I start my machine at a quicker pace with higher elevation, not too strenuous but enough to be of some possible value. Five minutes later Vince gets off, explaining that "this aerobic shit is good, but you don't want to overdo it." Ever the accommodating guest, I follow him into the locker room, where we take a whirlpool bath, in order to soothe our exhausted muscles.
While Vince may not qualify as a gym rat, he's as good a newspaperman as there is. His most valuable asset is his amazing knowledge about what is going on in the communities he covers. When it comes to northern New Jersey, he knows what is happening, who is causing it to happen, and whom it's happening to.
"Do you know a guy named Geoffrey Stynes?" I ask.
Nothing registers on his face. "Nope," he says. "Who is he?"
I shrug. "Just a guy."
"Oh, just a guy? You sure? I figured he was just a fish, or just a tennis racket.
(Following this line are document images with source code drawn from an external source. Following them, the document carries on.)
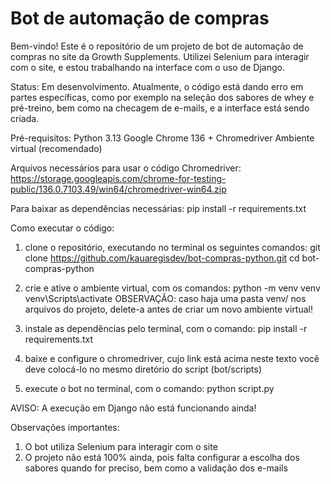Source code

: # Bot de automação de compras

Bem-vindo! Este é o repositório de um projeto de bot de automação de compras no site da Growth Supplements.
Utilizei Selenium para interagir com o site, e estou trabalhando na interface com o uso de Django.

Status: Em desenvolvimento. Atualmente, o código está dando erro em partes específicas, como por exemplo na seleção dos sabores de whey e pré-treino, bem como na checagem de e-mails, e a interface está sendo criada.

Pré-requisitos:
Python 3.13
Google Chrome 136 + Chromedriver
Ambiente virtual (recomendado)

Arquivos necessários para usar o código
Chromedriver: https://storage.googleapis.com/chrome-for-testing-public/136.0.7103.49/win64/chromedriver-win64.zip

Para baixar as dependências necessárias: pip install -r requirements.txt

Como executar o código:
1. clone o repositório, executando no terminal os seguintes comandos:
git clone https://github.com/kauaregisdev/bot-compras-python.git
cd bot-compras-python

2. crie e ative o ambiente virtual, com os comandos:
python -m venv venv
venv\Scripts\activate
OBSERVAÇÃO: caso haja uma pasta venv/ nos arquivos do projeto, delete-a antes de criar um novo ambiente virtual!

3. instale as dependências pelo terminal, com o comando:
pip install -r requirements.txt

4. baixe e configure o chromedriver, cujo link está acima neste texto
você deve colocá-lo no mesmo diretório do script (bot/scripts)

5. execute o bot no terminal, com o comando:
python script.py

AVISO: A execução em Django não está funcionando ainda!

Observações importantes:
1. O bot utiliza Selenium para interagir com o site
2. O projeto não está 100% ainda, pois falta configurar a escolha dos sabores quando for preciso, bem como a validação dos e-mails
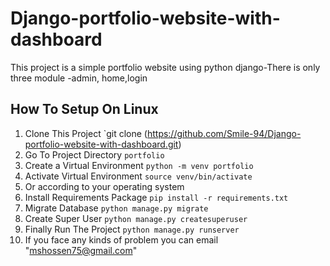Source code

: # Django-portfolio-website-with-dashboard
This project is a simple portfolio website using python django-There is only three module -admin, home,login

## How To Setup On Linux
1. Clone This Project `git clone (https://github.com/Smile-94/Django-portfolio-website-with-dashboard.git)
2. Go To Project Directory `portfolio`
3. Create a Virtual Environment `python -m venv portfolio`
4. Activate Virtual Environment `source venv/bin/activate`
5. Or according to your operating system
6. Install Requirements Package `pip install -r requirements.txt`
7. Migrate Database `python manage.py migrate`
8. Create Super User `python manage.py createsuperuser`
9. Finally Run The Project `python manage.py runserver`
10. If you face any kinds of problem you can email "mshossen75@gmail.com"
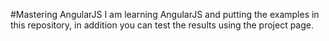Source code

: #Mastering AngularJS
I am learning AngularJS and putting the examples in this repository, in addition
you can test the results using the project page.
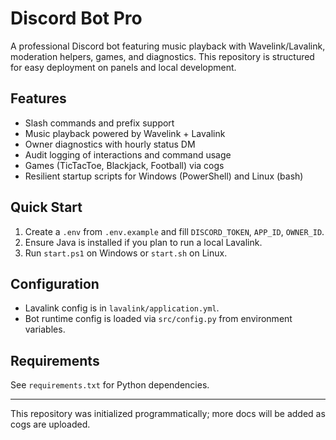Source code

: # Discord Bot Pro

A professional Discord bot featuring music playback with Wavelink/Lavalink, moderation helpers, games, and diagnostics. This repository is structured for easy deployment on panels and local development.

## Features
- Slash commands and prefix support
- Music playback powered by Wavelink + Lavalink
- Owner diagnostics with hourly status DM
- Audit logging of interactions and command usage
- Games (TicTacToe, Blackjack, Football) via cogs
- Resilient startup scripts for Windows (PowerShell) and Linux (bash)

## Quick Start
1. Create a `.env` from `.env.example` and fill `DISCORD_TOKEN`, `APP_ID`, `OWNER_ID`.
2. Ensure Java is installed if you plan to run a local Lavalink.
3. Run `start.ps1` on Windows or `start.sh` on Linux.

## Configuration
- Lavalink config is in `lavalink/application.yml`.
- Bot runtime config is loaded via `src/config.py` from environment variables.

## Requirements
See `requirements.txt` for Python dependencies.

---
This repository was initialized programmatically; more docs will be added as cogs are uploaded.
You asked about him, now who the hell is he?"
I'm sorry I brought it up; but my curiosity got the better of me. "It's privileged," I say.
Vince is incredulous. "He's your client? He's your client and you're asking me who he is?"
"Forget I asked."
He nods and goes back to enjoying the water churning around his blubbery body. After a few minutes of silence, he asks, "You want me to check him out?"
"I do."
"What's in it for me?" he asks.
"I promise not to tell anyone that I get more exercise using the TV remote control than you get in your entire workout."
He thinks for a moment. "Deal," he says.
We head back to the locker room to shower and change. According to the mirrors, I haven't lost any weight as a result of the workout, even though I'm sure I burned off at least eight or nine calories.
The locker room is as fancy as the rest of the place, and there are three or four televisions positioned so they can be viewed from anywhere. They are tuned to a local news show, and as I walk by one, I hear Alex Dorsey's name mentioned.
I look up and see a newscaster sitting at a desk and speaking. Behind him is a photograph of a man, and the type legend below his face is, "Arrested in Dorsey Murder."
I don't know who the man is, but he sure as hell is not Geoffrey Stynes.
LAURIE IS WAITING FOR ME WHEN I ARRIVE AT the office. It is no surprise that she is fully briefed on the media's version of the arrest; when it comes to Alex Dorsey, she is command central.
The arrested man's name is Oscar Garcia, a twenty-seven-year-old Puerto Rican immigrant living in Passaic. He is described as a handyman by trade and is said to have a few drug arrests, though no convictions, in his apparently less-than-illustrious biography.
While Laurie's awareness of the news was to be expected, her take on it is not. "There's no way Garcia did it, Andy," she says. "I know this guy."
"You do?"
She nods. "He's a small-time dealer who hangs out in Pennington Park introducing kids to the glories of cocaine. I busted him once."
"The radio said he's been arrested but not convicted."